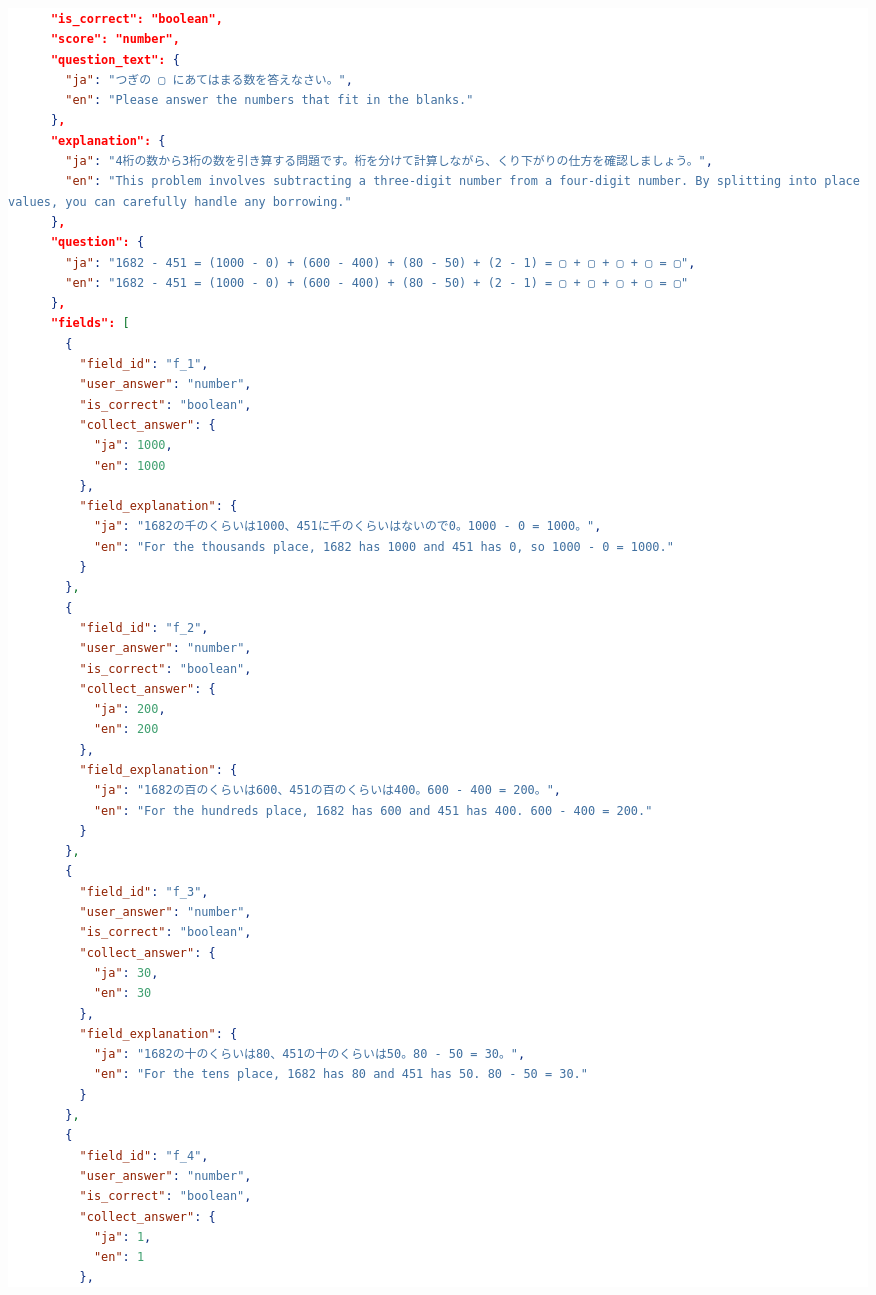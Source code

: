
 ```json
      "is_correct": "boolean",
      "score": "number",
      "question_text": {
        "ja": "つぎの ▢ にあてはまる数を答えなさい。",
        "en": "Please answer the numbers that fit in the blanks."
      },
      "explanation": {
        "ja": "4桁の数から3桁の数を引き算する問題です。桁を分けて計算しながら、くり下がりの仕方を確認しましょう。",
        "en": "This problem involves subtracting a three-digit number from a four-digit number. By splitting into place values, you can carefully handle any borrowing."
      },
      "question": {
        "ja": "1682 - 451 = (1000 - 0) + (600 - 400) + (80 - 50) + (2 - 1) = ▢ + ▢ + ▢ + ▢ = ▢",
        "en": "1682 - 451 = (1000 - 0) + (600 - 400) + (80 - 50) + (2 - 1) = ▢ + ▢ + ▢ + ▢ = ▢"
      },
      "fields": [
        {
          "field_id": "f_1",
          "user_answer": "number",
          "is_correct": "boolean",
          "collect_answer": {
            "ja": 1000,
            "en": 1000
          },
          "field_explanation": {
            "ja": "1682の千のくらいは1000、451に千のくらいはないので0。1000 - 0 = 1000。",
            "en": "For the thousands place, 1682 has 1000 and 451 has 0, so 1000 - 0 = 1000."
          }
        },
        {
          "field_id": "f_2",
          "user_answer": "number",
          "is_correct": "boolean",
          "collect_answer": {
            "ja": 200,
            "en": 200
          },
          "field_explanation": {
            "ja": "1682の百のくらいは600、451の百のくらいは400。600 - 400 = 200。",
            "en": "For the hundreds place, 1682 has 600 and 451 has 400. 600 - 400 = 200."
          }
        },
        {
          "field_id": "f_3",
          "user_answer": "number",
          "is_correct": "boolean",
          "collect_answer": {
            "ja": 30,
            "en": 30
          },
          "field_explanation": {
            "ja": "1682の十のくらいは80、451の十のくらいは50。80 - 50 = 30。",
            "en": "For the tens place, 1682 has 80 and 451 has 50. 80 - 50 = 30."
          }
        },
        {
          "field_id": "f_4",
          "user_answer": "number",
          "is_correct": "boolean",
          "collect_answer": {
            "ja": 1,
            "en": 1
          },
```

##############################

— The problem —
An exact transcription of the records above is needed, with no pictures included.

— Written solution —
Source code

:
 ```json
      "is_correct": "boolean",
      "score": "number",
      "question_text": {
        "ja": "つぎの ▢ にあてはまる数を答えなさい。",
        "en": "Please answer the numbers that fit in the blanks."
      },
      "explanation": {
        "ja": "4桁の数から3桁の数を引き算する問題です。桁を分けて計算しながら、くり下がりの仕方を確認しましょう。",
        "en": "This problem involves subtracting a three-digit number from a four-digit number. By splitting into place values, you can carefully handle any borrowing."
      },
      "question": {
        "ja": "1682 - 451 = (1000 - 0) + (600 - 400) + (80 - 50) + (2 - 1) = ▢ + ▢ + ▢ + ▢ = ▢",
        "en": "1682 - 451 = (1000 - 0) + (600 - 400) + (80 - 50) + (2 - 1) = ▢ + ▢ + ▢ + ▢ = ▢"
      },
      "fields": [
        {
          "field_id": "f_1",
          "user_answer": "number",
          "is_correct": "boolean",
          "collect_answer": {
            "ja": 1000,
            "en": 1000
          },
          "field_explanation": {
            "ja": "1682の千のくらいは1000、451に千のくらいはないので0。1000 - 0 = 1000。",
            "en": "For the thousands place, 1682 has 1000 and 451 has 0, so 1000 - 0 = 1000."
          }
        },
        {
          "field_id": "f_2",
          "user_answer": "number",
          "is_correct": "boolean",
          "collect_answer": {
            "ja": 200,
            "en": 200
          },
          "field_explanation": {
            "ja": "1682の百のくらいは600、451の百のくらいは400。600 - 400 = 200。",
            "en": "For the hundreds place, 1682 has 600 and 451 has 400. 600 - 400 = 200."
          }
        },
        {
          "field_id": "f_3",
          "user_answer": "number",
          "is_correct": "boolean",
          "collect_answer": {
            "ja": 30,
            "en": 30
          },
          "field_explanation": {
            "ja": "1682の十のくらいは80、451の十のくらいは50。80 - 50 = 30。",
            "en": "For the tens place, 1682 has 80 and 451 has 50. 80 - 50 = 30."
          }
        },
        {
          "field_id": "f_4",
          "user_answer": "number",
          "is_correct": "boolean",
          "collect_answer": {
            "ja": 1,
            "en": 1
          },
```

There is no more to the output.